The Anti-Defamation League's statistic that anti-Semitic incidences have increased by 57 percent since Donald Trump became president isn't terribly precise, as it turns out. Tablet Magazine recently investigated the methodology of the ADL's annual Audit of Anti-Semitic Incidents and found a few quirks that should make you question the idea that Trump's America is unsafe for Jews.
The ADL recorded 1,986 perceived acts of anti-Semitism in 2017, which is a 57 percent increase over the year prior. But at least 150 of these incidents came from one person — a "troubled Jewish teenager" from Israel who made baseless bomb threats to multiple American Jewish institutions, causing a massive panic early last year. A second man, a fired reporter for The Intercept (he had invented and falsely attributed quotes) attempting to intimidate his former girlfriend, made at least eight copy-cat threats that he was somehow hoping to pin on her. These two individuals, who probably were not acting out of personal hatred of Jews, account for roughly 24 percent of the total year-over-year increase.
And they might account for even more.
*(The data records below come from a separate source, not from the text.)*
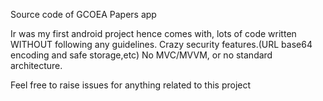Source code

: 
Source code of GCOEA Papers app

Ir was my first android project hence comes with,
lots of code written WITHOUT following any guidelines.
Crazy security features.(URL base64 encoding and safe storage,etc)
No MVC/MVVM, or no standard architecture.

Feel free to raise issues for anything related to this project
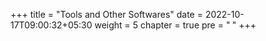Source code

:+++
title = "Tools and Other Softwares"
date = 2022-10-17T09:00:32+05:30
weight = 5
chapter = true
pre = "<b> </b>"
+++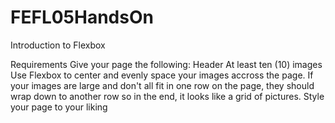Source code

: # FEFL05HandsOn
 Introduction to Flexbox

Requirements
Give your page the following:
Header
At least ten (10) images
Use Flexbox to center and evenly space your images accross the page.
If your images are large and don't all fit in one row on the page, they should wrap down to another row so in the end, it looks like a grid of pictures.
Style your page to your liking

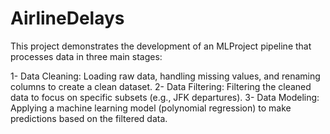 # AirlineDelays
This project demonstrates the development of an MLProject pipeline that processes data in three main stages:

1- Data Cleaning: Loading raw data, handling missing values, and renaming columns to create a clean dataset.
2- Data Filtering: Filtering the cleaned data to focus on specific subsets (e.g., JFK departures).
3- Data Modeling: Applying a machine learning model (polynomial regression) to make predictions based on the filtered data.
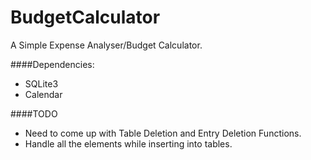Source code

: # BudgetCalculator
A Simple Expense Analyser/Budget Calculator. 

####Dependencies:
- SQLite3
- Calendar

####TODO
- Need to come up with Table Deletion and Entry Deletion Functions.
- Handle all the elements while inserting into tables.


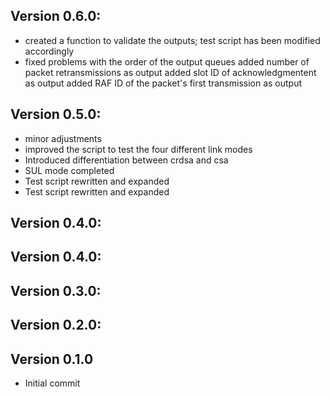 ## Version 0.6.0:
 - created a function to validate the outputs; test script has been modified accordingly
 - fixed problems with the order of the output queues added number of packet retransmissions as output added slot ID of acknowledgmentent as output added RAF ID of the packet's first transmission as output

## Version 0.5.0:
 - minor adjustments
 - improved the script to test the four different link modes
 - Introduced differentiation between crdsa and csa
 - SUL mode completed
 - Test script rewritten and expanded
 - Test script rewritten and expanded

## Version 0.4.0:


## Version 0.4.0:


## Version 0.3.0:


## Version 0.2.0:


## Version 0.1.0
 - Initial commit

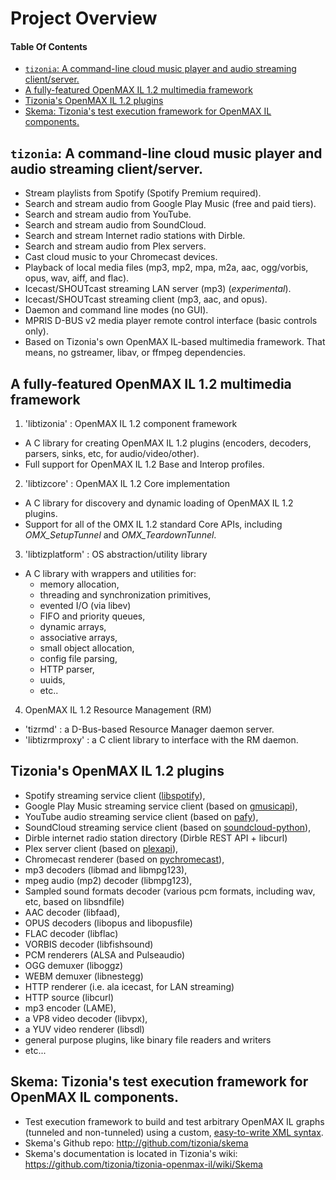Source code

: # Project Overview

#### Table Of Contents

<!-- START doctoc generated TOC please keep comment here to allow auto update -->
<!-- DON'T EDIT THIS SECTION, INSTEAD RE-RUN doctoc TO UPDATE -->


- [`tizonia`: A command-line cloud music player and audio streaming client/server.](#tizonia-a-command-line-cloud-music-player-and-audio-streaming-clientserver)
- [A fully-featured OpenMAX IL 1.2 multimedia framework](#a-fully-featured-openmax-il-12-multimedia-framework)
- [Tizonia's OpenMAX IL 1.2 plugins](#tizonias-openmax-il-12-plugins)
- [Skema: Tizonia's test execution framework for OpenMAX IL components.](#skema-tizonias-test-execution-framework-for-openmax-il-components)

<!-- END doctoc generated TOC please keep comment here to allow auto update -->

## `tizonia`: A command-line cloud music player and audio streaming client/server.

* Stream playlists from Spotify (Spotify Premium required).
* Search and stream audio from Google Play Music (free and paid tiers).
* Search and stream audio from YouTube.
* Search and stream audio from SoundCloud.
* Search and stream Internet radio stations with Dirble.
* Search and stream audio from Plex servers.
* Cast cloud music to your Chromecast devices.
* Playback of local media files (mp3, mp2, mpa, m2a, aac, ogg/vorbis, opus,
  wav, aiff, and flac).
* Icecast/SHOUTcast streaming LAN server (mp3) (*experimental*).
* Icecast/SHOUTcast streaming client (mp3, aac, and opus).
* Daemon and command line modes (no GUI).
* MPRIS D-BUS v2 media player remote control interface (basic controls only).
* Based on Tizonia's own OpenMAX IL-based multimedia framework. That means, no
  gstreamer, libav, or ffmpeg dependencies.

## A fully-featured OpenMAX IL 1.2 multimedia framework

1. 'libtizonia' : OpenMAX IL 1.2 component framework
  * A C library for creating OpenMAX IL 1.2 plugins (encoders, decoders,
  parsers, sinks, etc, for audio/video/other).
  * Full support for OpenMAX IL 1.2 Base and Interop profiles.
2. 'libtizcore' : OpenMAX IL 1.2 Core implementation
  * A C library for discovery and dynamic loading of OpenMAX IL 1.2 plugins.
  * Support for all of the OMX IL 1.2 standard Core APIs, including *OMX_SetupTunnel* and *OMX_TeardownTunnel*.
3. 'libtizplatform' : OS abstraction/utility library
  * A C library with wrappers and utilities for:
    * memory allocation,
    * threading and synchronization primitives,
    * evented I/O (via libev)
    * FIFO and priority queues,
    * dynamic arrays,
    * associative arrays,
    * small object allocation,
    * config file parsing,
    * HTTP parser,
    * uuids,
    * etc..
4. OpenMAX IL 1.2 Resource Management (RM)
  * 'tizrmd' : a D-Bus-based Resource Manager daemon server.
  * 'libtizrmproxy' : a C client library to interface with the RM daemon.

## Tizonia's OpenMAX IL 1.2 plugins

  * Spotify streaming service client ([libspotify](https://github.com/mopidy/libspotify-deb)),
  * Google Play Music streaming service client (based on [gmusicapi](https://github.com/simon-weber/gmusicapi)),
  * YouTube audio streaming service client (based on [pafy](https://github.com/mps-youtube/pafy)),
  * SoundCloud streaming service client (based on [soundcloud-python](https://github.com/soundcloud/soundcloud-python)),
  * Dirble internet radio station directory (Dirble REST API + libcurl)
  * Plex server client (based on [plexapi](https://github.com/pkkid/python-plexapi)),
  * Chromecast renderer (based on [pychromecast](https://github.com/balloob/pychromecast)),
  * mp3 decoders (libmad and libmpg123),
  * mpeg audio (mp2) decoder (libmpg123),
  * Sampled sound formats decoder (various pcm formats, including wav, etc, based on libsndfile)
  * AAC decoder (libfaad),
  * OPUS decoders (libopus and libopusfile)
  * FLAC decoder (libflac)
  * VORBIS decoder (libfishsound)
  * PCM renderers (ALSA and Pulseaudio)
  * OGG demuxer (liboggz)
  * WEBM demuxer (libnestegg)
  * HTTP renderer (i.e. ala icecast, for LAN streaming)
  * HTTP source (libcurl)
  * mp3 encoder (LAME),
  * a VP8 video decoder (libvpx),
  * a YUV video renderer (libsdl)
  * general purpose plugins, like binary file readers and writers
  * etc...

## Skema: Tizonia's test execution framework for OpenMAX IL components.
  * Test execution framework to build and test arbitrary OpenMAX IL graphs (tunneled and
    non-tunneled) using a custom, [easy-to-write XML syntax](http://github.com/tizonia/tizonia-openmax-il/wiki/Mp3Playback101).
  * Skema's Github repo: http://github.com/tizonia/skema
  * Skema's documentation is located in Tizonia's wiki: https://github.com/tizonia/tizonia-openmax-il/wiki/Skema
Because as Tablet points out, the ADL relies on self-reporting — which is to say, widespread concern over the sudden and truly terrifying rash of threatening calls to Jewish Community Centers and the visibility of the alt-right could have led more Jews to report incidents in which they perceived themselves to be on the receiving end of an anti-Semitic act. One could hardly blame them at the time the bomb threats were in the news.